Dealing with Olfactory and Gustatory Hallucinations

Okay, so I’ve come to learn, after some careful questions and investigating that my daughter experiences olfactory and gustatory hallucinations. She’s not an extremely picky eater like we thought, nor does she had an eating disorder as we believed for many years but couldn’t find a cause for. Today she said her rice crispies tasted like rotten eggs as did the pepperoni on her pizza (which she normally loves). She said it isn’t all the time, so sometimes it’s okay to eat things and sometimes it’s not. She also says sometimes things just taste “rotten” or “poisoned”.
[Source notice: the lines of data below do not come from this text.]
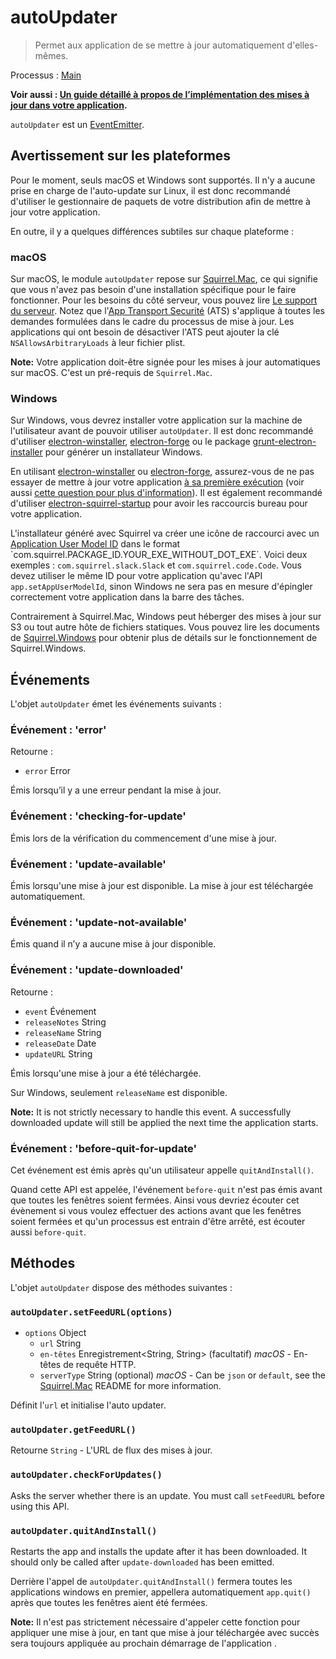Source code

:# autoUpdater

> Permet aux application de se mettre à jour automatiquement d'elles-mêmes.

Processus : [Main](../glossary.md#main-process)

**Voir aussi : [Un guide détaillé à propos de l’implémentation des mises à jour dans votre application](../tutorial/updates.md).**

`autoUpdater` est un [EventEmitter](https://nodejs.org/api/events.html#events_class_eventemitter).

## Avertissement sur les plateformes

Pour le moment, seuls macOS et Windows sont supportés. Il n'y a aucune prise en charge de l'auto-update sur Linux, il est donc recommandé d'utiliser le gestionnaire de paquets de votre distribution afin de mettre à jour votre application.

En outre, il y a quelques différences subtiles sur chaque plateforme :

### macOS

Sur macOS, le module `autoUpdater` repose sur [Squirrel.Mac](https://github.com/Squirrel/Squirrel.Mac), ce qui signifie que vous n'avez pas besoin d'une installation spécifique pour le faire fonctionner. Pour les besoins du côté serveur, vous pouvez lire [Le support du serveur](https://github.com/Squirrel/Squirrel.Mac#server-support). Notez que l'[App Transport Securité](https://developer.apple.com/library/content/documentation/General/Reference/InfoPlistKeyReference/Articles/CocoaKeys.html#//apple_ref/doc/uid/TP40009251-SW35) (ATS) s'applique à toutes les demandes formulées dans le cadre du processus de mise à jour. Les applications qui ont besoin de désactiver l'ATS peut ajouter la clé `NSAllowsArbitraryLoads` à leur fichier plist.

**Note:** Votre application doit-être signée pour les mises à jour automatiques sur macOS. C'est un pré-requis de `Squirrel.Mac`.

### Windows

Sur Windows, vous devrez installer votre application sur la machine de l'utilisateur avant de pouvoir utiliser `autoUpdater`. Il est donc recommandé d'utiliser [electron-winstaller](https://github.com/electron/windows-installer), [electron-forge](https://github.com/electron-userland/electron-forge) ou le package [grunt-electron-installer](https://github.com/electron/grunt-electron-installer) pour générer un installateur Windows.

En utilisant [electron-winstaller](https://github.com/electron/windows-installer) ou [electron-forge](https://github.com/electron-userland/electron-forge), assurez-vous de ne pas essayer de mettre à jour votre application [à sa première exécution](https://github.com/electron/windows-installer#handling-squirrel-events) (voir aussi [cette question pour plus d'information](https://github.com/electron/electron/issues/7155)). Il est également recommandé d'utiliser [electron-squirrel-startup](https://github.com/mongodb-js/electron-squirrel-startup) pour avoir les raccourcis bureau pour votre application.

L'installateur généré avec Squirrel va créer une icône de raccourci avec un [Application User Model ID](https://msdn.microsoft.com/en-us/library/windows/desktop/dd378459(v=vs.85).aspx) dans le format `com.squirrel.PACKAGE_ID.YOUR_EXE_WITHOUT_DOT_EXE`. Voici deux exemples : `com.squirrel.slack.Slack` et `com.squirrel.code.Code`. Vous devez utiliser le même ID pour votre application qu'avec l'API `app.setAppUserModelId`, sinon Windows ne sera pas en mesure d'épingler correctement votre application dans la barre des tâches.

Contrairement à Squirrel.Mac, Windows peut héberger des mises à jour sur S3 ou tout autre hôte de fichiers statiques. Vous pouvez lire les documents de [Squirrel.Windows](https://github.com/Squirrel/Squirrel.Windows) pour obtenir plus de détails sur le fonctionnement de Squirrel.Windows.

## Événements

L'objet `autoUpdater` émet les événements suivants :

### Événement : 'error'

Retourne :

* `error` Error

Émis lorsqu’il y a une erreur pendant la mise à jour.

### Événement : 'checking-for-update'

Émis lors de la vérification du commencement d'une mise à jour.

### Événement : 'update-available'

Émis lorsqu'une mise à jour est disponible. La mise à jour est téléchargée automatiquement.

### Événement : 'update-not-available'

Émis quand il n’y a aucune mise à jour disponible.

### Événement : 'update-downloaded'

Retourne :

* `event` Événement
* `releaseNotes` String
* `releaseName` String
* `releaseDate` Date
* `updateURL` String

Émis lorsqu'une mise à jour a été téléchargée.

Sur Windows, seulement `releaseName` est disponible.

**Note:** It is not strictly necessary to handle this event. A successfully downloaded update will still be applied the next time the application starts.

### Événement : 'before-quit-for-update'

Cet événement est émis après qu'un utilisateur appelle `quitAndInstall()`.

Quand cette API est appelée, l'événement `before-quit` n'est pas émis avant que toutes les fenêtres soient fermées. Ainsi vous devriez écouter cet évènement si vous voulez effectuer des actions avant que les fenêtres soient fermées et qu'un processus est entrain d'être arrêté, est écouter aussi `before-quit`.

## Méthodes

L'objet `autoUpdater` dispose des méthodes suivantes :

### `autoUpdater.setFeedURL(options)`

* `options` Object
  * `url` String
  * `en-têtes` Enregistrement<String, String> (facultatif) _macOS_ - En-têtes de requête HTTP.
  * `serverType` String (optional) _macOS_ - Can be `json` or `default`, see the [Squirrel.Mac](https://github.com/Squirrel/Squirrel.Mac) README for more information.

Définit l'`url` et initialise l'auto updater.

### `autoUpdater.getFeedURL()`

Retourne `String` - L'URL de flux des mises à jour.

### `autoUpdater.checkForUpdates()`

Asks the server whether there is an update. You must call `setFeedURL` before using this API.

### `autoUpdater.quitAndInstall()`

Restarts the app and installs the update after it has been downloaded. It should only be called after `update-downloaded` has been emitted.

Derrière l'appel de `autoUpdater.quitAndInstall()` fermera toutes les applications windows en premier, appellera automatiquement `app.quit()` après que toutes les fenêtres aient été fermées.

**Note:** Il n'est pas strictement nécessaire d'appeler cette fonction pour appliquer une mise à jour, en tant que mise à jour téléchargée avec succès sera toujours appliquée au prochain démarrage de l'application .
Does anyone have any suggestions for this? We’re going to explore it more and do some “fun experiments” where we have her taste different foods the next time it happens to see if it’s certain foods or just during a certain phase or what. Does anyone else have experience in this, for either an adult or a young child? How do you cope with it? What can be done to circumvent it so she actually eats properly? On the meds she’s on, eating is really important.

On the other side is me - this has thrown me a whole other curve ball. I think part of me knew but couldn’t accept it. But now that I can’t ignore it and know, my heart is just broken all over again. It seems like every day we’re uncovering more symptoms. Will it ever end?! And how do I help her with this? How do you cope with your brain betraying you with tastes? Food, which is such a comfort sometimes, is the enemy? I mean seriously? Is this some kind of awful cosmic joke?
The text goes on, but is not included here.